Why one merchant account doesn't work

A merchant account (and its MID, the merchant identifier the card networks use) is tied to one legal entity. Payments processed on it settle to that entity's bank account, and the card statement descriptor shows that entity's name.

Run all your clients' payments through your own single account and three problems arrive quickly:

  • The money lands in the wrong place. Everything settles to you. Now you're disbursing client funds from your own account, which creates trust-accounting obligations, timing risk and a reconciliation burden that grows with every client.

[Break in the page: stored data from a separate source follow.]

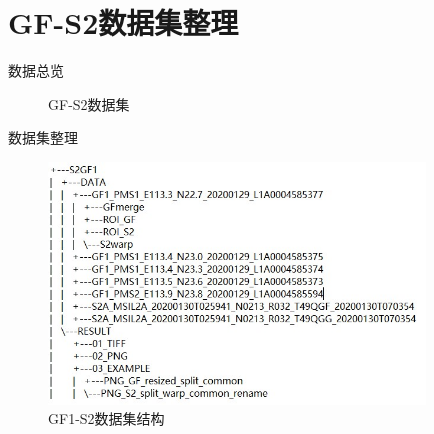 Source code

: \section{GF-S2数据集整理}
\begin{frame}{数据总览}
    \begin{figure}[!htbp]
        \centering
        \quad
        \caption{{\tiny GF-S2数据集}}
        \label{fig:0101}
    \end{figure}
\end{frame}

\begin{frame}{数据集整理}
    \begin{figure}
        \centering
        \includegraphics[width=10cm]{pic/pic0102gf1.jpg}
        \caption{GF1-S2数据集结构}
        \label{fig:0102a}
    \end{figure}
\end{frame}


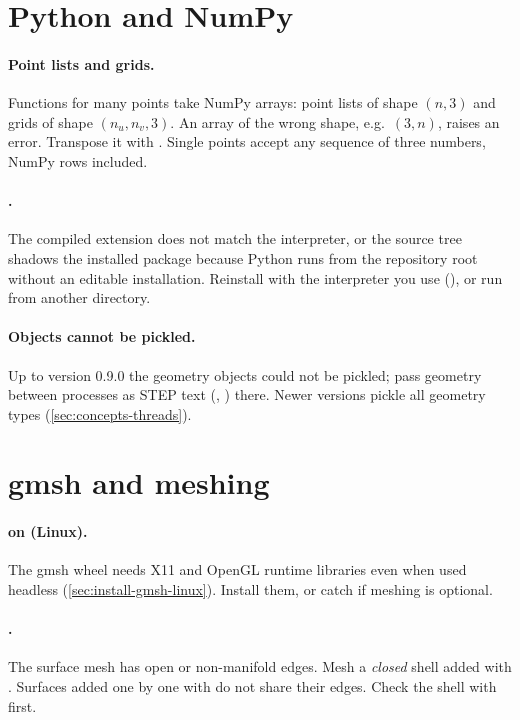 \section{Python and NumPy}\label{sec:ts-python}

\paragraph{Point lists and grids.} Functions for many points take NumPy arrays: point lists of
shape $(n,3)$ and grids of shape $(n_u,n_v,3)$. An array of the wrong shape, e.g.\ $(3,n)$,
raises an error. Transpose it with . Single points accept any sequence of three numbers,
NumPy rows included.

\paragraph{.} The compiled extension does not match the interpreter,
or the source tree shadows the installed package because Python runs from the repository root
without an editable installation. Reinstall with the interpreter you use (), or run from another directory.

\paragraph{Objects cannot be pickled.} Up to version 0.9.0 the geometry objects could not be
pickled; pass geometry between processes as STEP text (, )
there. Newer versions pickle all geometry types (\cref{sec:concepts-threads}).

\section{gmsh and meshing}\label{sec:ts-gmsh}

\paragraph{ on  (Linux).} The gmsh wheel needs X11 and OpenGL
runtime libraries even when used headless (\cref{sec:install-gmsh-linux}). Install them, or
catch  if meshing is optional.

\paragraph{.} The surface mesh has open
or non-manifold edges. Mesh a \emph{closed} shell added with . Surfaces added one
by one with  do not share their edges. Check the shell with
 first.

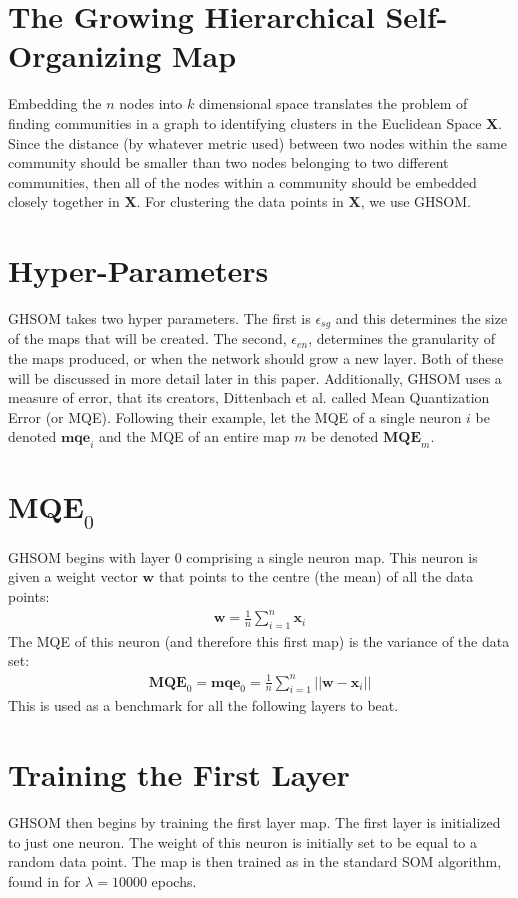 \documentclass{report}
\begin{document}
	\section{The Growing Hierarchical Self-Organizing Map}
	Embedding the $n$ nodes into $k$ dimensional space translates the problem of finding communities in a graph to identifying clusters in the Euclidean Space $\textbf{X}$. Since the distance (by whatever metric used) between two nodes within the same community should be smaller than two nodes belonging to two different communities, then all of the nodes within a community should be embedded closely together in $\textbf{X}$.
	For clustering the data points in $\textbf{X}$, we use GHSOM.
	
	\section{Hyper-Parameters}
	GHSOM takes two hyper parameters.
	The first is $\epsilon_{sg}$ and this determines the size of the maps that will be created. 
	The second, $\epsilon_{en}$, determines the granularity of the maps produced, or when the network should grow a new layer. 
	Both of these will be discussed in more detail later in this paper.
	Additionally, GHSOM uses a measure of error, that its creators, Dittenbach et al. \cite{dittenbach2000growing,dittenbach2002uncovering} called Mean Quantization Error (or MQE). 
	Following their example, let the MQE of a single neuron $i$ be denoted $\textbf{mqe}_i$ and the MQE of an entire map $m$ be denoted $\textbf{MQE}_m$.
	
	\section{$\textbf{MQE}_0$}
	GHSOM begins with layer 0 comprising a single neuron map. 
	This neuron is given a weight vector $\textbf{w}$ that points to the centre (the mean) of all the data points:
	\begin{align}
	\textbf{w} = \frac{1}{n} \sum_{i=1}^n \textbf{x}_i
	\end{align}
	The MQE of this neuron (and therefore this first map) is the variance of the data set:
	\begin{align}
	\textbf{MQE}_0 = \textbf{mqe}_0 = \frac{1}{n} \sum_{i=1}^n ||\textbf{w} - \textbf{x}_i||
	\end{align} 
	This is used as a benchmark for all the following layers to beat.
	
	\section{Training the First Layer}
	GHSOM then begins by training the first layer map. 
	The first layer is initialized to just one neuron. 
	The weight of this neuron is initially set to be equal to a random data point. 
	The map is then trained as in the standard SOM algorithm, found in \cite{kohonen1990self} for $\lambda=10000$ epochs.
	
\end{document}
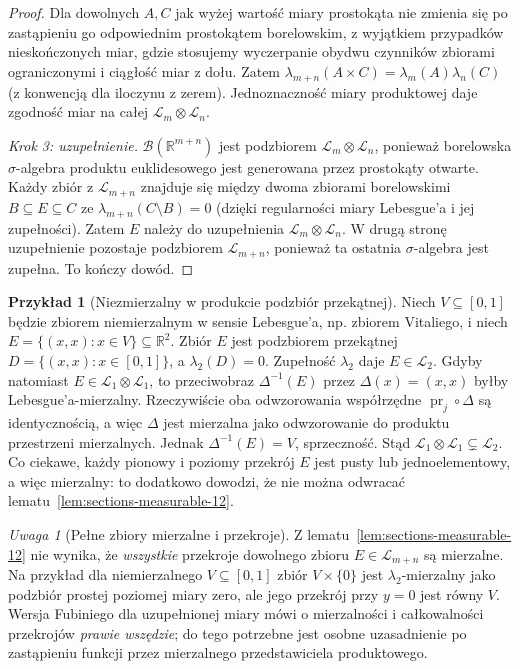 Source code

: \documentclass[11pt,a4paper,oneside]{book}
\numberwithin{equation}{chapter}
\theoremstyle{plain}
\theoremstyle{definition}
\newtheorem{przyklad}[twierdzenie]{Przykład}
\theoremstyle{remark}
\newtheorem{uwaga}[twierdzenie]{Uwaga}
\begin{document}
\begin{proof}
Dla dowolnych $A,C$ jak wyżej wartość miary
prostokąta nie zmienia się po zastąpieniu go
odpowiednim prostokątem borelowskim, z wyjątkiem
przypadków nieskończonych miar, gdzie stosujemy
wyczerpanie obydwu czynników zbiorami ograniczonymi
i ciągłość miar z dołu. Zatem
$\lambda_{m+n}(A\times C)=\lambda_m(A)\lambda_n(C)$
(z konwencją dla iloczynu z zerem).
Jednoznaczność miary produktowej daje zgodność
miar na całej $\mathcal L_m\otimes\mathcal L_n$.

\emph{Krok 3: uzupełnienie.}
$\mathcal B(\mathbb R^{m+n})$ jest podzbiorem
$\mathcal L_m\otimes\mathcal L_n$, ponieważ
borelowska $\sigma$-algebra produktu euklidesowego
jest generowana przez prostokąty otwarte.
Każdy zbiór z $\mathcal L_{m+n}$ znajduje się
między dwoma zbiorami borelowskimi $B\subseteq E\subseteq C$
ze $\lambda_{m+n}(C\setminus B)=0$
(dzięki regularności miary Lebesgue'a i jej
zupełności). Zatem $E$ należy do uzupełnienia
$\mathcal L_m\otimes\mathcal L_n$.
W drugą stronę uzupełnienie pozostaje podzbiorem
$\mathcal L_{m+n}$, ponieważ ta ostatnia
$\sigma$-algebra jest zupełna. To kończy dowód.
\end{proof}

\begin{przyklad}[Niezmierzalny w produkcie podzbiór przekątnej]
\label{ex:diagonal-not-product-12}
Niech $V\subseteq[0,1]$ będzie zbiorem niemierzalnym
w sensie Lebesgue'a, np. zbiorem Vitaliego, i niech
$E=\{(x,x):x\in V\}\subseteq\mathbb R^2$.
Zbiór $E$ jest podzbiorem przekątnej
$D=\{(x,x):x\in[0,1]\}$, a $\lambda_2(D)=0$.
Zupełność $\lambda_2$ daje $E\in\mathcal L_2$.
Gdyby natomiast $E\in\mathcal L_1\otimes\mathcal L_1$,
to przeciwobraz $\Delta^{-1}(E)$ przez
$\Delta(x)=(x,x)$ byłby Lebesgue'a-mierzalny.
Rzeczywiście oba odwzorowania współrzędne
$\operatorname{pr}_j\circ\Delta$ są identycznością,
a więc $\Delta$ jest mierzalna jako odwzorowanie
do produktu przestrzeni mierzalnych. Jednak
$\Delta^{-1}(E)=V$, sprzeczność. Stąd
$\mathcal L_1\otimes\mathcal L_1\subsetneq\mathcal L_2$.
Co ciekawe, każdy pionowy i poziomy przekrój $E$
jest pusty lub jednoelementowy, a więc mierzalny:
to dodatkowo dowodzi, że nie można odwracać
lematu~\ref{lem:sections-measurable-12}.
\end{przyklad}

\begin{uwaga}[Pełne zbiory mierzalne i przekroje]
Z lematu~\ref{lem:sections-measurable-12} nie wynika,
że \emph{wszystkie} przekroje dowolnego zbioru
$E\in\mathcal L_{m+n}$ są mierzalne. Na przykład
dla niemierzalnego $V\subseteq[0,1]$ zbiór
$V\times\{0\}$ jest $\lambda_2$-mierzalny jako
podzbiór prostej poziomej miary zero, ale jego
przekrój przy $y=0$ jest równy $V$.
Wersja Fubiniego dla uzupełnionej miary mówi o
mierzalności i całkowalności przekrojów
\emph{prawie wszędzie}; do tego potrzebne jest
osobne uzasadnienie po zastąpieniu funkcji
przez mierzalnego przedstawiciela produktowego.
\end{uwaga}
\end{document}
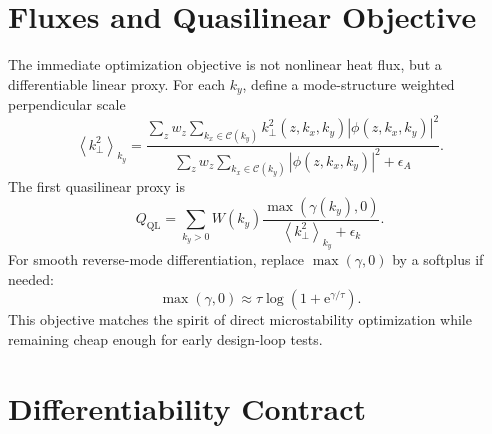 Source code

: \documentclass[11pt,a4paper]{article}
\newcommand{\ee}{\mathrm{e}}
\newcommand{\kperp}{k_{\perp}}
\newcommand{\avg}[1]{\left\langle #1 \right\rangle}
\begin{document}
\section{Fluxes and Quasilinear Objective}

The immediate optimization objective is not nonlinear heat flux, but a differentiable linear proxy.  For each \(k_y\), define a mode-structure weighted perpendicular scale
\begin{equation}
  \avg{\kperp^2}_{k_y}
  =
  \frac{
    \displaystyle
    \sum_z w_z
    \sum_{k_x\in\mathcal{C}(k_y)}
    \kperp^2(z,k_x,k_y)|\phi(z,k_x,k_y)|^2
  }{
    \displaystyle
    \sum_z w_z
    \sum_{k_x\in\mathcal{C}(k_y)}
    |\phi(z,k_x,k_y)|^2+\epsilon_A
  }.
  \label{eq:kperp-average}
\end{equation}
The first quasilinear proxy is
\begin{equation}
  Q_{\mathrm{QL}}
  =
  \sum_{k_y>0}
  W(k_y)
  \frac{\max(\gamma(k_y),0)}{\avg{\kperp^2}_{k_y}+\epsilon_k}.
  \label{eq:ql-proxy}
\end{equation}
For smooth reverse-mode differentiation, replace \(\max(\gamma,0)\) by a softplus if needed:
\begin{equation}
  \max(\gamma,0)
  \approx
  \tau\log\left(1+\ee^{\gamma/\tau}\right).
  \label{eq:softplus-growth}
\end{equation}
This objective matches the spirit of direct microstability optimization while remaining cheap enough for early design-loop tests.

\section{Differentiability Contract}
\end{document}
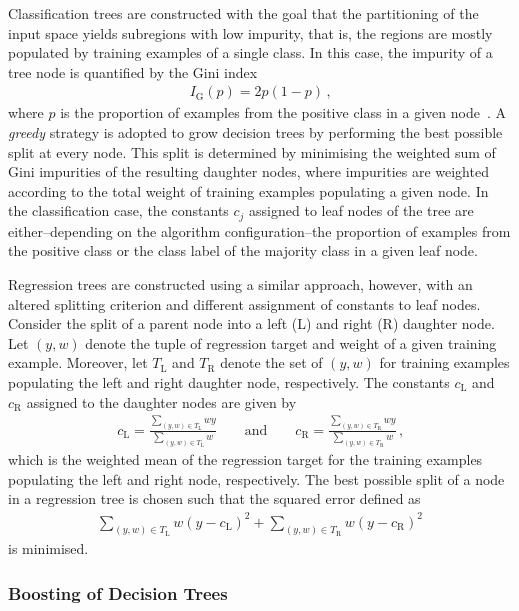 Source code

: Classification trees are constructed with the goal that the partitioning of the
input space yields subregions with low impurity, that is, the regions are mostly
populated by training examples of a single class. In this case, the impurity of
a tree node is quantified by the Gini index
\begin{align*}
  I_{\text{G}}(p) = 2 p (1 - p) \,\text{,}
\end{align*}
where $p$ is the proportion of examples from the positive class in a given
node~\cite{hastie09}. A \emph{greedy} strategy is adopted to grow decision trees
by performing the best possible split at every node. This split is determined by
minimising the weighted sum of Gini impurities of the resulting daughter nodes,
where impurities are weighted according to the total weight of training examples
populating a given node. In the classification case, the constants $c_j$
assigned to leaf nodes of the tree are either--depending on the algorithm
configuration--the proportion of examples from the positive class or the class
label of the majority class in a given leaf node.

Regression trees are constructed using a similar approach, however, with an
altered splitting criterion and different assignment of constants to leaf
nodes. Consider the split of a parent node into a left (L) and right (R)
daughter node. Let $(y, w)$ denote the tuple of regression target and weight of
a given training example. Moreover, let $T_{\text{L}}$ and $T_{\text{R}}$ denote
the set of $(y, w)$ for training examples populating the left and right daughter
node, respectively. The constants $c_{\text{L}}$ and $c_{\text{R}}$ assigned to
the daughter nodes are given by
\begin{align*}
  c_{\text{L}} = \frac{\sum_{(y, w) \in T_{\text{L}}} w y}{\sum_{(y, w) \in T_{\text{L}}} w} \qquad \text{and} \qquad c_{\text{R}} = \frac{\sum_{(y, w) \in T_{\text{R}}} w y}{\sum_{(y, w) \in T_{\text{R}}} w} \,\text{,}
\end{align*}
which is the weighted mean of the regression target for the training examples
populating the left and right node, respectively. The best possible split of a
node in a regression tree is chosen such that the squared error defined as
\begin{align*}
  \sum_{(y, w) \in T_{\text{L}}} w (y - c_{\text{L}})^2 + \sum_{(y, w) \in T_{\text{R}} } w (y - c_{\text{R}})^2
\end{align*}
is minimised.


\subsubsection{Boosting of Decision Trees}

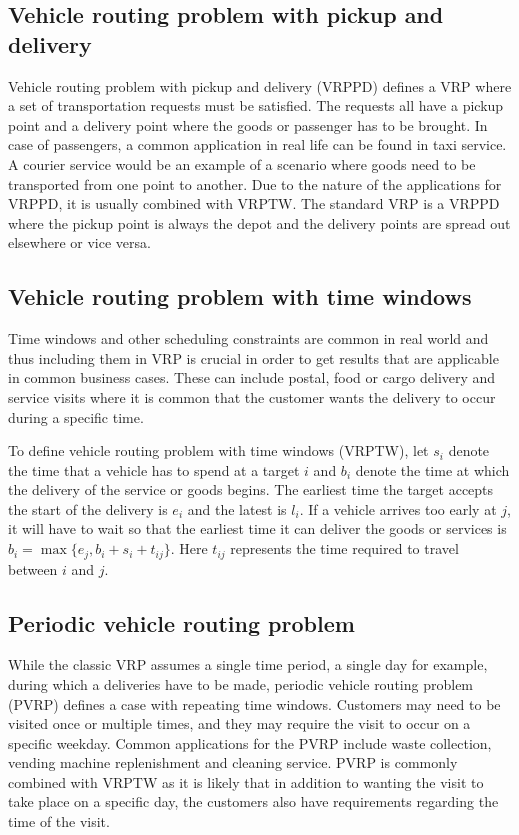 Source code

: \subsection{Vehicle routing problem with pickup and delivery}

Vehicle routing problem with pickup and delivery (VRPPD) defines a VRP where a set of transportation requests must be satisfied. The requests all have a pickup point and a delivery point where the goods or passenger has to be brought. In case of passengers, a common application in real life can be found in taxi service. A courier service would be an example of a scenario where goods need to be transported from one point to another. Due to the nature of the applications for VRPPD, it is usually combined with VRPTW. The standard VRP is a VRPPD where the pickup point is always the depot and the delivery points are spread out elsewhere or vice versa. \cite{desaulniers2000vrp}


\subsection{Vehicle routing problem with time windows}

Time windows and other scheduling constraints are common in real world and thus including them in VRP is crucial in order to get results that are applicable in common business cases. These can include postal, food or cargo delivery and service visits where it is common that the customer wants the delivery to occur during a specific time. \cite{cordeau2000vrp}

To define vehicle routing problem with time windows (VRPTW), let $s_i$ denote the time that a vehicle has to spend at a target $i$ and $b_i$ denote the time at which the delivery of the service or goods begins. The earliest time the target accepts the start of the delivery is $e_i$ and the latest is $l_i$. If a vehicle arrives too early at $j$, it will have to wait so that the earliest time it can deliver the goods or services is $b_i = \max\{e_j, b_i + s_i + t_{ij}\}$. Here $t_{ij}$ represents the time required to travel between $i$ and $j$. \cite{solomon1987algorithms}


\subsection{Periodic vehicle routing problem}

While the classic VRP assumes a single time period, a single day for example, during which a deliveries have to be made, periodic vehicle routing problem (PVRP) defines a case with repeating time windows. Customers may need to be visited once or multiple times, and they may require the visit to occur on a specific weekday. \cite{blakeley2003optimizing} Common applications for the PVRP include waste collection, vending machine replenishment and cleaning service. PVRP is commonly combined with VRPTW as it is likely that in addition to wanting the visit to take place on a specific day, the customers also have requirements regarding the time of the visit. \cite{yu2011ant}


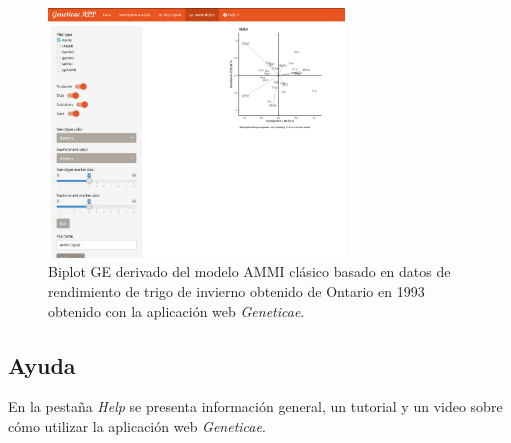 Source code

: \begin{figure}[H]
	\begin{center}
		\includegraphics[width=0.70\textwidth]{./Graficos/AMMI_GE.png}
	\end{center}
	\caption{Biplot GE derivado del modelo AMMI clásico basado en datos de rendimiento de trigo de invierno obtenido de Ontario en 1993 obtenido con la aplicación web \emph{Geneticae}.}
	\label{fig:figammiapp}
\end{figure}


\subsection{Ayuda}

En la pestaña \emph{Help} se presenta información general, un tutorial y un video sobre cómo utilizar la aplicación web \emph{Geneticae}.
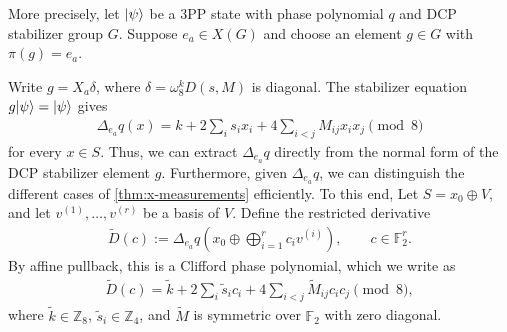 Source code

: More precisely, let $\ket{\psi}$ be a 3PP state with phase polynomial $q$ and DCP stabilizer group $G$. Suppose $e_a \in X(G)$ and choose an element $g \in G$ with $\pi(g) = e_a$.

Write $g=X_a\delta$, where $\delta=\omega_8^kD(s,M)$ is diagonal.
The stabilizer equation $g\ket{\psi}=\ket{\psi}$ gives
\begin{align}
    \Delta_{e_a}q(x)
    =k+2\sum_i s_i x_i+4\sum_{i<j}M_{ij}x_ix_j
    \pmod 8
\end{align}
for every $x\in S$.
Thus, we can extract $\Delta_{e_a} q$ directly from the normal form of the DCP stabilizer element $g$.
Furthermore, given $\Delta_{e_a} q$, we can distinguish the different cases of \cref{thm:x-measurements} efficiently.
To this end, Let $S=x_0\oplus V$, and let $v^{(1)},\ldots,v^{(r)}$ be a basis of $V$.
Define the restricted derivative
\begin{align}
    \widetilde D(c)
    :=\Delta_{e_a}q\left(x_0\oplus\bigoplus_{i=1}^r c_i v^{(i)}\right),
    \qquad c\in\mathbb F_2^r.
\end{align}
By affine pullback, this is a Clifford phase polynomial, which we write as
\begin{align}
    \widetilde D(c)
    =\tilde k+2\sum_i\tilde s_i c_i
    +4\sum_{i<j}\tilde M_{ij}c_ic_j
    \pmod 8,
\end{align}
where $\tilde k\in\mathbb Z_8$, $\tilde s_i\in\mathbb Z_4$, and $\tilde M$ is symmetric over $\mathbb F_2$ with zero diagonal.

  • You look like the merchant. Cardholders see your name, not the dental practice or the landlord they think they paid. Confused cardholders dispute charges, and the chargebacks are yours.

  • Your acquirer notices. Processing other businesses' payments through your own merchant account is, from the acquirer's point of view, unregistered aggregation. It breaches most merchant agreements and can get the account shut down.

So the volume has to run on each client's own merchant account. The question is how you do that operationally when you have one team, one phone system and fifty MIDs.

Two ways to route money to clients

There are two workable models, and the difference matters more than any feature comparison.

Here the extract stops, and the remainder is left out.